* [MATERIAL TO PROCESS]:
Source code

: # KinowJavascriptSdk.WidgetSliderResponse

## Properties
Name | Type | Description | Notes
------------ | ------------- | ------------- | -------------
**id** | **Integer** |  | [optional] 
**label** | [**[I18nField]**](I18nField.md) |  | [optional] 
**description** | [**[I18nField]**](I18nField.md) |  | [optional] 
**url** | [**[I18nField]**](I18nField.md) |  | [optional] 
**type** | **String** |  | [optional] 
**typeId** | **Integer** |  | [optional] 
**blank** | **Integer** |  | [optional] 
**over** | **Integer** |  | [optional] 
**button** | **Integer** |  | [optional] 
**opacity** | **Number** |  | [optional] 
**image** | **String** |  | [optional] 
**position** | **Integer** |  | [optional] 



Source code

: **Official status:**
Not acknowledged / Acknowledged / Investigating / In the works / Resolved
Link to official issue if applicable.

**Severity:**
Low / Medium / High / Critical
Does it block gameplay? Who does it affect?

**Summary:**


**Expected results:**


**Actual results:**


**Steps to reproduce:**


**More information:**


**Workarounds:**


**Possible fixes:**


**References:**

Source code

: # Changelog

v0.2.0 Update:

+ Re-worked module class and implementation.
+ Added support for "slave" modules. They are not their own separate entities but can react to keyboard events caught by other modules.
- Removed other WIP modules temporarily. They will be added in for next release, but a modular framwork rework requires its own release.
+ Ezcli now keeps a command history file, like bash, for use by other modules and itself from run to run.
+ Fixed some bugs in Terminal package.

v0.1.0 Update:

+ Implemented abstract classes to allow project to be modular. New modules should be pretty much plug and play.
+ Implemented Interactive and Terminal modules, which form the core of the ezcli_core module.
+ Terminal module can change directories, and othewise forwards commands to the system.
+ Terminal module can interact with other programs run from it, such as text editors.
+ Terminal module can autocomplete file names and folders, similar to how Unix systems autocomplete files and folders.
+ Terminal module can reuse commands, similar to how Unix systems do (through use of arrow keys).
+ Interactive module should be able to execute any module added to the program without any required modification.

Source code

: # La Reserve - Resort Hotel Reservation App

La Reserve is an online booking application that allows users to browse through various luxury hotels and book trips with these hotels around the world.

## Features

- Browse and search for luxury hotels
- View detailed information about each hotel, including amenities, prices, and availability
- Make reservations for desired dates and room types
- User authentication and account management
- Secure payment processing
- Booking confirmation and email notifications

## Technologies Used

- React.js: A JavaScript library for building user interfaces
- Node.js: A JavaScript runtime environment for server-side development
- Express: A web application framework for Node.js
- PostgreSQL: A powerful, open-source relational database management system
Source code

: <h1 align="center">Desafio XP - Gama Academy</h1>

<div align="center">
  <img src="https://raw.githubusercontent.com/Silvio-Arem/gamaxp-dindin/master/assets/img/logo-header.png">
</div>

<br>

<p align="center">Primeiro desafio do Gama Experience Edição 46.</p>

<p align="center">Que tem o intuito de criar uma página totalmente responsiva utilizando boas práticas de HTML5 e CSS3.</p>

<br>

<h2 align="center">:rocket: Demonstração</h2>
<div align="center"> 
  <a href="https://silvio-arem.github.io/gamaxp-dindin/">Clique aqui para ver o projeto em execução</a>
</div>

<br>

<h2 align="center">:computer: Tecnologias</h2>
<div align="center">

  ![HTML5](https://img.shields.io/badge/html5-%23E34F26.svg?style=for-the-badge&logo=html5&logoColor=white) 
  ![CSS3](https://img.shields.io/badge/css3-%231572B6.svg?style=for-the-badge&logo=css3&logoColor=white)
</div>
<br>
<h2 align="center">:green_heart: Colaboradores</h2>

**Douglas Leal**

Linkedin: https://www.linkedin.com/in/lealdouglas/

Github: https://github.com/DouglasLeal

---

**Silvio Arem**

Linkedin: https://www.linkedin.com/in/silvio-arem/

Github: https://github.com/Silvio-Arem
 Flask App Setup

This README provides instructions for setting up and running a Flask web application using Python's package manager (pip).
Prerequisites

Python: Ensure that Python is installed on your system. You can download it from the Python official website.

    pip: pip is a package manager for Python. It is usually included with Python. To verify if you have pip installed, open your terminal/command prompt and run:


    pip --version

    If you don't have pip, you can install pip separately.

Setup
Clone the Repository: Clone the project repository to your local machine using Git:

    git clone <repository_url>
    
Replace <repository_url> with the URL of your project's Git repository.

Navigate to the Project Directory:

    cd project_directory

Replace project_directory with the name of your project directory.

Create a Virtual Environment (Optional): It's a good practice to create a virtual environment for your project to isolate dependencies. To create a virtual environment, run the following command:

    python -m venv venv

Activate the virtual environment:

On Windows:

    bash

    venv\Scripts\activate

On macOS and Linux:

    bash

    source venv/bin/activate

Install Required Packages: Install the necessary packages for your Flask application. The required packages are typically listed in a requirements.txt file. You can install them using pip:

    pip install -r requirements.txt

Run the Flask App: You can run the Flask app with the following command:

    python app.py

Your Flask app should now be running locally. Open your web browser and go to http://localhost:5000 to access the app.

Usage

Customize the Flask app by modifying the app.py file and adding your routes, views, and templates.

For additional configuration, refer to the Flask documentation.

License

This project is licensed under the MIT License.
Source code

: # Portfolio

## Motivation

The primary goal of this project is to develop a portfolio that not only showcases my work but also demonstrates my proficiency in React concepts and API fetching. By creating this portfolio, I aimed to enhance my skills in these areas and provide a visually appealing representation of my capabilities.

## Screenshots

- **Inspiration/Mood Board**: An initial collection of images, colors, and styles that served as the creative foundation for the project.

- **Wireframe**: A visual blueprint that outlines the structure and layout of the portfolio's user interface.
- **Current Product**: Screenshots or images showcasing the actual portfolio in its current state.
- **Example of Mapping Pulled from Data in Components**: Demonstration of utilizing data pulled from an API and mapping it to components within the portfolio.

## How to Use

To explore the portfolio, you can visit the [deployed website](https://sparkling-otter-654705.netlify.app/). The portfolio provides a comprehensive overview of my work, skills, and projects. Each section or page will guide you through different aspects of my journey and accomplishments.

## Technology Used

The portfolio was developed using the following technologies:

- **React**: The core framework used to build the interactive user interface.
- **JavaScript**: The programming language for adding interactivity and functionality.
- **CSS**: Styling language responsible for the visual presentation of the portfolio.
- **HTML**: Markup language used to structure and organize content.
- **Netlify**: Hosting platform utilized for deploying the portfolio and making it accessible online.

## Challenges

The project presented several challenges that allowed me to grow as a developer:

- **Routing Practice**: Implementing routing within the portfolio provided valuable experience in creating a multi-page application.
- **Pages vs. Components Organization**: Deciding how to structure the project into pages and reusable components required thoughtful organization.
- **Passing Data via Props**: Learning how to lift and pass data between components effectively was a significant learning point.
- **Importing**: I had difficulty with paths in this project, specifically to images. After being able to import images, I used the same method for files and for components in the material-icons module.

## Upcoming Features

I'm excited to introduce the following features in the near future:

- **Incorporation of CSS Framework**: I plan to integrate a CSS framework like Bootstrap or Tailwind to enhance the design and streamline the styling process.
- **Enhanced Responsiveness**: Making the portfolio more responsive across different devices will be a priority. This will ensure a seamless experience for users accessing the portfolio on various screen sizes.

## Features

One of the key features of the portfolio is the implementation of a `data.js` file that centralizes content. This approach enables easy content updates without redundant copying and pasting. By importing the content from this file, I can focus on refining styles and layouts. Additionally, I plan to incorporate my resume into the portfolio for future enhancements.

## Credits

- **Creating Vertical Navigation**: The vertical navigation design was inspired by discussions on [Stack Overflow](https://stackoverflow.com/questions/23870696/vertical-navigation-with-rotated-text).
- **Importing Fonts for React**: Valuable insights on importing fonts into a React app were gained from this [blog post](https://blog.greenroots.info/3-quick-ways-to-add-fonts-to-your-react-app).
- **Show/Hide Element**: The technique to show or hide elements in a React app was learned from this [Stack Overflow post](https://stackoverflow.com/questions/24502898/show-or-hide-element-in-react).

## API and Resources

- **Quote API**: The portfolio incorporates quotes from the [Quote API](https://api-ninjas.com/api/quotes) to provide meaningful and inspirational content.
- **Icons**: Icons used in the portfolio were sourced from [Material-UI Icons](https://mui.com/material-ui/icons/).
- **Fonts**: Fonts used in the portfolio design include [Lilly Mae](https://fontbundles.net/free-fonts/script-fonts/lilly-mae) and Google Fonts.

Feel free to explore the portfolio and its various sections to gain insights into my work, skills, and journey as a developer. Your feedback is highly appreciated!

* [WHAT TO DO]:
Return only those lines that run from the one containing "- **Fonts**: Fonts" through the end of the entries, keeping each exactly as written.

* [SOLVED EXERCISE]:
- **Fonts**: Fonts used in the portfolio design include [Lilly Mae](https://fontbundles.net/free-fonts/script-fonts/lilly-mae) and Google Fonts.

Feel free to explore the portfolio and its various sections to gain insights into my work, skills, and journey as a developer. Your feedback is highly appreciated!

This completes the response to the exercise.